The Logic of Chaos: Noir and Thriller
Programming and noir fiction share an identical structure: there is a system error (a crime), scattered clues (logs/evidence), and an imperative need to restore order.
Reading Juan Gómez-Jurado and his Red Queen (Reina Roja) is a pure exercise in logic. Antonia Scott is basically a human representation of an advanced AI: massive data processing, patterns, and simulations. Similarly, when I read Mikel Santiago (especially the Illumbe Trilogy or The Last Night at Tremore Beach), I train the ability to see how small environmental details create an atmosphere; in UX (User Experience), this is crucial.
Authors like Javier Castillo (The Snow Girl) or the Swiss master Joël Dicker teach us about information architecture. Their plots are temporal puzzles (past, present, future) that must fit together perfectly. If, as a software architect, you can follow a plot twist by Dicker without getting lost, you can design a complex data flow without problems.
Complex Systems: Historical Fiction
If noir fiction is *debugging*, historical fiction is *systems design*. When I read Ken Follett (The Pillars of the Earth), I don't just see a story about monks; I see the management of a pharaonic project with limited resources, difficult *stakeholders* (kings and bishops), and deadlines that stretch over decades.

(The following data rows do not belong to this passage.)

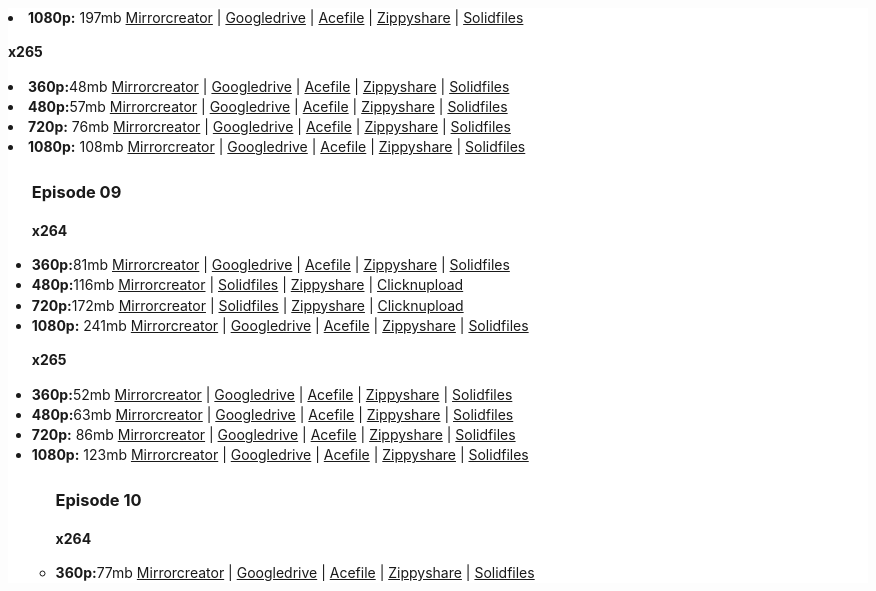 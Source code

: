 <li><b>1080p:</b> <span id="size">197mb</span> <a href="https://apk.miuiku.com/QoF9">Mirrorcreator</a> | <a href="https://apk.miuiku.com/AlvYOs">Googledrive</a> | <a href="https://apk.miuiku.com/1rkelS">Acefile</a> | <a href="https://apk.miuiku.com/2dA9bhTDes">Zippyshare</a> | <a href="https://apk.miuiku.com/cy2O">Solidfiles</a></li>
<p> <strong>x265</strong>
<li><b>360p:</b><span id="size">48mb</span> <a href="https://apk.miuiku.com/bk1Mhk">Mirrorcreator</a> | <a href="https://apk.miuiku.com/jmYxy">Googledrive</a> | <a href="https://apk.miuiku.com/tIj0H9T">Acefile</a> | <a href="https://apk.miuiku.com/pv3e215j9q">Zippyshare</a> | <a href="https://apk.miuiku.com/k85stXQH">Solidfiles</a></li>
<li><b>480p:</b><span id="size">57mb</span> <a href="https://apk.miuiku.com/k8FVg">Mirrorcreator</a> | <a href="https://apk.miuiku.com/QfRgC">Googledrive</a> | <a href="https://apk.miuiku.com/x6Qo">Acefile</a> | <a href="https://apk.miuiku.com/GVzkQdpk">Zippyshare</a> | <a href="https://apk.miuiku.com/CpIRO">Solidfiles</a></li>
<li><b>720p:</b> <span id="size">76mb</span> <a href="https://apk.miuiku.com/vcWg7U71f">Mirrorcreator</a> | <a href="https://apk.miuiku.com/MctXZb">Googledrive</a> | <a href="https://apk.miuiku.com/nfjW">Acefile</a> | <a href="https://apk.miuiku.com/9HPW">Zippyshare</a> | <a href="https://apk.miuiku.com/OUTxh">Solidfiles</a></li>
<li><b>1080p:</b> <span id="size">108mb</span> <a href="https://apk.miuiku.com/wsu2tjl7">Mirrorcreator</a> | <a href="https://apk.miuiku.com/j3Ph43Y">Googledrive</a> | <a href="https://apk.miuiku.com/0lYwtqG">Acefile</a> | <a href="https://apk.miuiku.com/C4zM0R16Ml">Zippyshare</a> | <a href="https://apk.miuiku.com/4FYq7">Solidfiles</a></li>
<ul />
<h3>Episode 09</h3>
<p><strong>x264</strong>
<li><b>360p:</b><span id="size">81mb</span> <a href="https://apk.miuiku.com/I5JGoWNiJ">Mirrorcreator</a> | <a href="https://apk.miuiku.com/JtYrlOz">Googledrive</a> | <a href="https://apk.miuiku.com/8sALx2QrA">Acefile</a> | <a href="https://apk.miuiku.com/fADWMuPdY">Zippyshare</a> | <a href="https://apk.miuiku.com/sfWG">Solidfiles</a></li>
<li><b>480p:</b><span id="size">116mb</span> <a href="https://semawur.com/daDs4Ro8p7x">Mirrorcreator</a> | <a href="https://semawur.com/yqVBy5vLyOF">Solidfiles</a> | <a href="https://semawur.com/ptfkXk">Zippyshare</a> | <a href="https://semawur.com/UzT">Clicknupload</a></li>
<li><b>720p:</b><span id="size">172mb</span> <a href="https://semawur.com/aMSC">Mirrorcreator</a> | <a href="https://semawur.com/VFTx3iWzrrNS">Solidfiles</a> | <a href="https://semawur.com/3TjyBVH">Zippyshare</a> | <a href="https://semawur.com/Id3bfpe">Clicknupload</a></li>
<li><b>1080p:</b> <span id="size">241mb</span> <a href="https://apk.miuiku.com/F8HVn">Mirrorcreator</a> | <a href="https://apk.miuiku.com/PBbzNP">Googledrive</a> | <a href="https://apk.miuiku.com/nAa01Hkot">Acefile</a> | <a href="https://apk.miuiku.com/jpl3rTJ9">Zippyshare</a> | <a href="https://apk.miuiku.com/VF5K">Solidfiles</a></li>
<p> <strong>x265</strong>
<li><b>360p:</b><span id="size">52mb</span> <a href="https://apk.miuiku.com/SVx49tPzm">Mirrorcreator</a> | <a href="https://apk.miuiku.com/gw6w6">Googledrive</a> | <a href="https://apk.miuiku.com/BzLidvmA">Acefile</a> | <a href="https://apk.miuiku.com/JP7L">Zippyshare</a> | <a href="https://apk.miuiku.com/qc08dQGG">Solidfiles</a></li>
<li><b>480p:</b><span id="size">63mb</span> <a href="https://apk.miuiku.com/HYLlMl">Mirrorcreator</a> | <a href="https://apk.miuiku.com/tsfQVO4i64">Googledrive</a> | <a href="https://apk.miuiku.com/ghLdwTZui">Acefile</a> | <a href="https://apk.miuiku.com/pjSIF">Zippyshare</a> | <a href="https://apk.miuiku.com/q4FEB">Solidfiles</a></li>
<li><b>720p:</b> <span id="size">86mb</span> <a href="https://apk.miuiku.com/xwev">Mirrorcreator</a> | <a href="https://apk.miuiku.com/aYl7">Googledrive</a> | <a href="https://apk.miuiku.com/C9EE3wDnD1">Acefile</a> | <a href="https://apk.miuiku.com/aqT8acyB">Zippyshare</a> | <a href="https://apk.miuiku.com/LN0bx0">Solidfiles</a></li>
<li><b>1080p:</b> <span id="size">123mb</span> <a href="https://apk.miuiku.com/nR0c5iM">Mirrorcreator</a> | <a href="https://apk.miuiku.com/gEt5lb2DlF">Googledrive</a> | <a href="https://apk.miuiku.com/97zyGemK">Acefile</a> | <a href="https://apk.miuiku.com/fkLqXvOk">Zippyshare</a> | <a href="https://apk.miuiku.com/FYDVZ">Solidfiles</a></li>
<ul />
<h3>Episode 10</h3>
<p><strong>x264</strong>
<li><b>360p:</b><span id="size">77mb</span> <a href="https://apk.miuiku.com/TgwL">Mirrorcreator</a> | <a href="https://apk.miuiku.com/uVxQ0gvq7">Googledrive</a> | <a href="https://apk.miuiku.com/5ZdGE">Acefile</a> | <a href="https://apk.miuiku.com/5NkHp">Zippyshare</a> | <a href="https://apk.miuiku.com/5FVgELiI">Solidfiles</a></li>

It is the ultimate project management.
On a more local level, Enric Calpena (with his chronicles of Barcelona) or Javier Cercas (Soldiers of Salamis, Terra Alta) remind me that technology does not exist in a vacuum. Every technological system is implanted in a society with wounds, history, and gray nuances. Technology is binary (0 or 1), but human history never is. Understanding this ambiguity is what differentiates a good product manager from a mediocre one.
The Ethics of Tomorrow: Essential Essays
Finally, to stay grounded, one must read essays. But not necessarily about business, rather about thought.
Mustafa Suleyman in The Coming Wave provides one of the best analyses on the challenge of containing AI. It is not a technical book; it is a book about governance, power, and the future of the species. As an AI professional, it is mandatory reading to understand the responsibility we hold.
And at the other extreme, the beauty and obsession of Manuel Baixauli (L'home manuscrit, Ignot). Baixauli reminds us of the importance of art, oblivion, and that which no machine will ever be able to generate: the imperfect human soul. Reading Baixauli is the perfect antidote against the coldness of data.
Conclusion: Read What You Like
The next time you feel guilty for reading an "addictive" thriller instead of a book on "Atomic Habits," remember: you are training your brain to detect patterns, understand human motivations, and manage complexity. And that, at the end of the day, makes you a better professional.